Do You Have a Relationship Pattern of Infidelity?
Every one of us has a pattern in relationships. Some of us are searching for the love we didn’t receive from our parents. Others are looking for someone to save. And some of us tend to fall for people who are in love with someone else or who are not totally committed to us. We get a high from competing for that person’s love. This could be because, as children, we competed with our siblings for the love of our parents.
Of course, it’s very difficult to spot when you’re in a pattern like this. But if you’ve been in a string of relationships where infidelity has been a problem, then you need to ask yourself why you’re falling for these people. Do you unknowingly reject candidates who seem faithful and trustworthy? Spotting a pattern is the first step towards getting out of it.
Call us today to help you break the pattern.
5 Tips for Trusting After an Unhealthy Relationship
If you have experienced unhealthy relationships in your life, it can be difficult to trust – not just a significant other but also your own judgement. This can stem back to childhood, if you lived in a home where you experienced domestic violence. If you are an adult survivor, it can connect to that as well.
Not all relationships are unhealthy, so how do you rebuild your ability to trust after surviving such experiences? There is no exact formula, but there are several steps we can take to help us trust.
- Be honest with yourself and your partner. Healing doesn’t happen overnight. You need to have compassion for yourself. Being honest with your partner is difficult if you’ve experienced unhealthy relationships, but your partner deserves that honesty.
- Seek help from trained professionals. There is no shame in scheduling an appointment with a therapist. Let the therapist help you tackle issues of distrust. They have a clinical, outside perspective that can aid you along in your process of trust.
- Write about your issues. Writing is cathartic and therapeutic. By slowing yourself down to really focus on issues such as trust, you can work through them.
- Listen to your heart and mind. Ask yourself, am I not trusting my partner because of my own trust issues? Or is something funky going on that I need to be concerned about? Learning to trust your heart and mind can help you help yourself.
- Feel the pain. We don’t go to bed one night and wake up healed.
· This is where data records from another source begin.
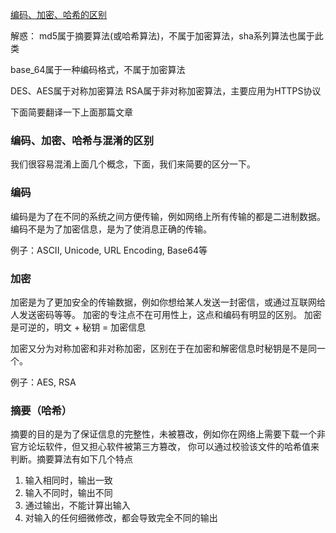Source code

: [编码、加密、哈希的区别](https://danielmiessler.com/study/encoding-encryption-hashing-obfuscation/#gs.cxCrQLA)

解惑：
md5属于摘要算法(或哈希算法)，不属于加密算法，sha系列算法也属于此类

base_64属于一种编码格式，不属于加密算法

DES、AES属于对称加密算法
RSA属于非对称加密算法，主要应用为HTTPS协议

下面简要翻译一下上面那篇文章

### 编码、加密、哈希与混淆的区别
我们很容易混淆上面几个概念，下面，我们来简要的区分一下。

### 编码
编码是为了在不同的系统之间方便传输，例如网络上所有传输的都是二进制数据。
编码不是为了加密信息，是为了使消息正确的传输。

例子：ASCII, Unicode, URL Encoding, Base64等

### 加密
加密是为了更加安全的传输数据，例如你想给某人发送一封密信，或通过互联网给人发送密码等等。
加密的专注点不在可用性上，这点和编码有明显的区别。
加密是可逆的，明文 + 秘钥 = 加密信息

加密又分为对称加密和非对称加密，区别在于在加密和解密信息时秘钥是不是同一个。

例子：AES, RSA 

### 摘要（哈希）
摘要的目的是为了保证信息的完整性，未被篡改，例如你在网络上需要下载一个非官方论坛软件，但又担心软件被第三方篡改，
你可以通过校验该文件的哈希值来判断。摘要算法有如下几个特点
1. 输入相同时，输出一致
2. 输入不同时，输出不同
3. 通过输出，不能计算出输入
4. 对输入的任何细微修改，都会导致完全不同的输出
It’s a process. Hiding the pain inside is like hiding the problem. You can’t grapple with it, working through it for a better future without acknowledging what hurts.
It’s important to trust yourself and your partner. You deserve a happy future with someone you love. You also deserve to love yourself. So, practice trusting and give yourself a little compassion.
How trust can affect a health relationship
As you know, trust is vital to any healthy romantic relationship. Still, it can be difficult to trust. There are many reasons we may distrust our significant other, including the reality that they may have betrayed our trust.
That said, our own life experiences impact our own views on trust as well. Here are three experiences that may impact us:
- Self-esteem issues. Many of us struggle with managing our self-esteem, which can come from a variety of experiences. For example, if we experienced social rejection as a child/teen, were betrayed and/or abandoned by someone we love, or experienced bullying, we may feel like we don’t deserve love. That makes it easy for mistrust to infiltrate relationships as adults. Early life experiences play a significant role in our development.
- Abuse. Trusting a significant other after being in an abusive relationship is difficult. Living in an abusive household as a child can make it difficult to trust as well. This impacts our belief in the central goodness and trustworthiness of others. As in issues with self-esteem, mistrust takes root.
- Previous infidelity. When you have been cheated on, it is easy to start seeing betrayal around every corner. Even once you have moved on from that unhealthy relationship, little nagging thoughts can begin to sneak in, undermining your faith.
One of the healthiest steps you can take to handle issues of mistrust is to have a conversation with your significant other. Let them know if you are struggling due to previous experiences. A loving partner in a healthy relationship will support you and ask how to help. This may mean seeing a therapist, volunteering, attending self-esteem workshops, or finding other ways to strengthen your relationship. Indeed, this can help you to trust your partner and move you towards a happy, fulfilled life together!